L’univers lui-même se refroidit. Or, les lois de la physique expliquent comment les géantes gazeuses ont donné naissance aux étoiles et les étoiles aux systèmes solaires et aux atomes qui nous constituent. Dans ce cadre, l’apparition de la vie poursuit un processus bien plus ancien, qui a commencé avec le Big Bang. Les êtres vivants ne luttent pas seulement pour leur survie mais contre l’entropie. Des animaux multicellulaires aux animaux sociaux, le mouvement est le même. Les sociétés humaines sont les plus organisées de toutes les sociétés animales, car elles ont le pouvoir de modifier leur environnement et de transformer ce qui les entoure en sources d’énergie : les plantes et les animaux, mais aussi le bois, le gaz, le pétrole, l’uranium et l’énergie solaire… Ces ressources sont de plus en plus nombreuses et de mieux en mieux exploitées, car l’homme en a besoin pour s’émanciper de la sélection naturelle qui prévaut dans l’état de nature - une forme de l‘entropie. Sans elles, l’espèce humaine serait restée une espèce parmi les autres, vivant de chasses et de cueillettes, fuyant les animaux plus gros que lui et ne voyant pas ses enfants se multiplier au-delà de ce que lui permettent ses ressources, ses prédateurs et les épidémies. Pensons aux tribus d’Amazonie, aux aborigènes d’Australie, aux Inuits du Groënland ou de Sibérie. Ces peuples sont parfaitement adaptés à leur environnement, ils respectent la nature et pratiquent un mode de vie inchangé depuis des centaines d’années.

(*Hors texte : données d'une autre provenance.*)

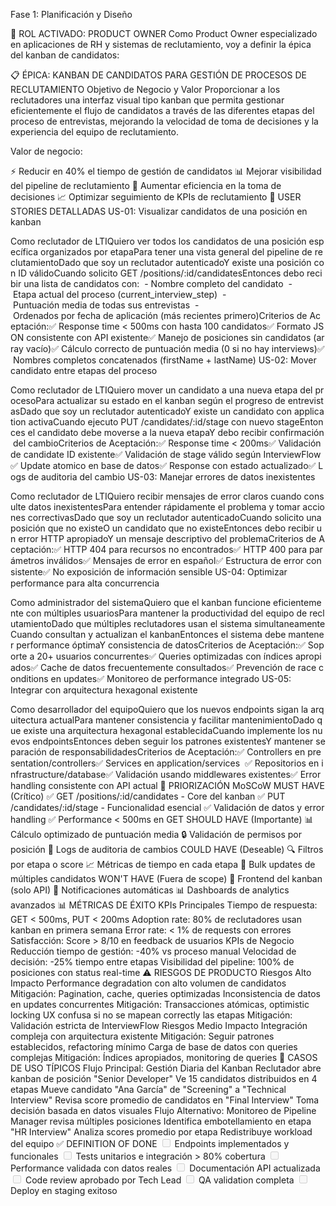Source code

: Fase 1: Planificación y Diseño

🎯 ROL ACTIVADO: PRODUCT OWNER
Como Product Owner especializado en aplicaciones de RH y sistemas de reclutamiento, voy a definir la épica del kanban de candidatos:

📋 ÉPICA: KANBAN DE CANDIDATOS PARA GESTIÓN DE PROCESOS DE RECLUTAMIENTO
Objetivo de Negocio y Valor
Proporcionar a los reclutadores una interfaz visual tipo kanban que permita gestionar eficientemente el flujo de candidatos a través de las diferentes etapas del proceso de entrevistas, mejorando la velocidad de toma de decisiones y la experiencia del equipo de reclutamiento.

Valor de negocio:

⚡ Reducir en 40% el tiempo de gestión de candidatos
📊 Mejorar visibilidad del pipeline de reclutamiento
🎯 Aumentar eficiencia en la toma de decisiones
📈 Optimizar seguimiento de KPIs de reclutamiento
📖 USER STORIES DETALLADAS
US-01: Visualizar candidatos de una posición en kanban

Como reclutador de LTIQuiero ver todos los candidatos de una posición específica organizados por etapaPara tener una vista general del pipeline de reclutamientoDado que soy un reclutador autenticadoY existe una posición con ID válidoCuando solicito GET /positions/:id/candidatesEntonces debo recibir una lista de candidatos con:  - Nombre completo del candidato  - Etapa actual del proceso (current_interview_step)  - Puntuación media de todas sus entrevistas  - Ordenados por fecha de aplicación (más recientes primero)Criterios de Aceptación:✅ Response time < 500ms con hasta 100 candidatos✅ Formato JSON consistente con API existente✅ Manejo de posiciones sin candidatos (array vacío)✅ Cálculo correcto de puntuación media (0 si no hay interviews)✅ Nombres completos concatenados (firstName + lastName)
US-02: Mover candidato entre etapas del proceso

Como reclutador de LTIQuiero mover un candidato a una nueva etapa del procesoPara actualizar su estado en el kanban según el progreso de entrevistasDado que soy un reclutador autenticadoY existe un candidato con application activaCuando ejecuto PUT /candidates/:id/stage con nuevo stageEntonces el candidato debe moverse a la nueva etapaY debo recibir confirmación del cambioCriterios de Aceptación:✅ Response time < 200ms✅ Validación de candidate ID existente✅ Validación de stage válido según InterviewFlow✅ Update atomico en base de datos✅ Response con estado actualizado✅ Logs de auditoria del cambio
US-03: Manejar errores de datos inexistentes

Como reclutador de LTIQuiero recibir mensajes de error claros cuando consulte datos inexistentesPara entender rápidamente el problema y tomar acciones correctivasDado que soy un reclutador autenticadoCuando solicito una posición que no existeO un candidato que no existeEntonces debo recibir un error HTTP apropiadoY un mensaje descriptivo del problemaCriterios de Aceptación:✅ HTTP 404 para recursos no encontrados✅ HTTP 400 para parámetros inválidos✅ Mensajes de error en español✅ Estructura de error consistente✅ No exposición de información sensible
US-04: Optimizar performance para alta concurrencia

Como administrador del sistemaQuiero que el kanban funcione eficientemente con múltiples usuariosPara mantener la productividad del equipo de reclutamientoDado que múltiples reclutadores usan el sistema simultaneamenteCuando consultan y actualizan el kanbanEntonces el sistema debe mantener performance óptimaY consistencia de datosCriterios de Aceptación:✅ Soporte a 20+ usuarios concurrentes✅ Queries optimizadas con índices apropiados✅ Cache de datos frecuentemente consultados✅ Prevención de race conditions en updates✅ Monitoreo de performance integrado
US-05: Integrar con arquitectura hexagonal existente

Como desarrollador del equipoQuiero que los nuevos endpoints sigan la arquitectura actualPara mantener consistencia y facilitar mantenimientoDado que existe una arquitectura hexagonal establecidaCuando implemente los nuevos endpointsEntonces deben seguir los patrones existentesY mantener separación de responsabilidadesCriterios de Aceptación:✅ Controllers en presentation/controllers✅ Services en application/services  ✅ Repositorios en infrastructure/database✅ Validación usando middlewares existentes✅ Error handling consistente con API actual
🎯 PRIORIZACIÓN MoSCoW
MUST HAVE (Crítico)
✅ GET /positions/:id/candidates - Core del kanban
✅ PUT /candidates/:id/stage - Funcionalidad esencial
✅ Validación de datos y error handling
✅ Performance < 500ms en GET
SHOULD HAVE (Importante)
📊 Cálculo optimizado de puntuación media
🔒 Validación de permisos por posición
📝 Logs de auditoria de cambios
COULD HAVE (Deseable)
🔍 Filtros por etapa o score
📈 Métricas de tiempo en cada etapa
🔄 Bulk updates de múltiples candidatos
WON'T HAVE (Fuera de scope)
🎨 Frontend del kanban (solo API)
📧 Notificaciones automáticas
📊 Dashboards de analytics avanzados
📊 MÉTRICAS DE ÉXITO
KPIs Principales
Tiempo de respuesta: GET < 500ms, PUT < 200ms
Adoption rate: 80% de reclutadores usan kanban en primera semana
Error rate: < 1% de requests con errores
Satisfacción: Score > 8/10 en feedback de usuarios
KPIs de Negocio
Reducción tiempo de gestión: -40% vs proceso manual
Velocidad de decisión: -25% tiempo entre etapas
Visibilidad del pipeline: 100% de posiciones con status real-time
⚠️ RIESGOS DE PRODUCTO
Riesgos Alto Impacto
Performance degradation con alto volumen de candidatos
Mitigación: Pagination, cache, queries optimizadas
Inconsistencia de datos en updates concurrentes
Mitigación: Transacciones atómicas, optimistic locking
UX confusa si no se mapean correctly las etapas
Mitigación: Validación estricta de InterviewFlow
Riesgos Medio Impacto
Integración compleja con arquitectura existente
Mitigación: Seguir patrones establecidos, refactoring mínimo
Carga de base de datos con queries complejas
Mitigación: Índices apropiados, monitoring de queries
🎯 CASOS DE USO TÍPICOS
Flujo Principal: Gestión Diaria del Kanban
Reclutador abre kanban de posición "Senior Developer"
Ve 15 candidatos distribuidos en 4 etapas
Mueve candidato "Ana García" de "Screening" a "Technical Interview"
Revisa score promedio de candidatos en "Final Interview"
Toma decisión basada en datos visuales
Flujo Alternativo: Monitoreo de Pipeline
Manager revisa múltiples posiciones
Identifica embotellamiento en etapa "HR Interview"
Analiza scores promedio por etapa
Redistribuye workload del equipo
✅ DEFINITION OF DONE
<input disabled="" type="checkbox"> Endpoints implementados y funcionales
<input disabled="" type="checkbox"> Tests unitarios e integración > 80% cobertura
<input disabled="" type="checkbox"> Performance validada con datos reales
<input disabled="" type="checkbox"> Documentación API actualizada
<input disabled="" type="checkbox"> Code review aprobado por Tech Lead
<input disabled="" type="checkbox"> QA validation completa
<input disabled="" type="checkbox"> Deploy en staging exitoso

Le surcroît d’énergie, l’homme l’utilise pour alimenter son cerveau, produire des idées, de la culture, modifier son comportement et découvrir de nouvelles sources d’énergie. Son pouvoir, il peut l’exercer contre ses congénères ou contre la planète, mais telle n’est pas sa finalité. Le feu brûle mais éclaire aussi les ténèbres. Ce qui amène l’homme à être l’espèce dominante sur la planète peut aussi l’amener à améliorer la vie sur terre, à créer sur Terre une paradis ou à créer de nouvelles Terres ailleurs, dans l’espace. L’entropie condamne notre Soleil à mourir et la Terre à disparaître. Il semble donc que c’est vers la troisième solution que devra se tourner l’humanité - tôt ou tard.
Aujourd’hui, que pouvons-nous faire ou que devons-nous faire ? Premièrement, croire que nous pouvons changer de monde. Deuxièmement, recenser nos compétences et nos qualités. Troisièmement, trouver des hommes et des femmes avec lesquels nous pouvons travailler. Pour quel travail ? D’abord, diffuser des idées, car les idées sont autant de graines. Ensuite, créer des associations, des sociétés ou des structures qui permettent d’accueillir les bonnes volontés et de transformer ces idées en actes. Dans un premier temps, le nombre et la taille ne sont pas importants, mais il faudra toujours voir plus grand, au risque d’être traités de mythomanes ou de révolutionnaires. Ce n’est qu’à cette condition que le monde que nous connaissons se terminera enfin.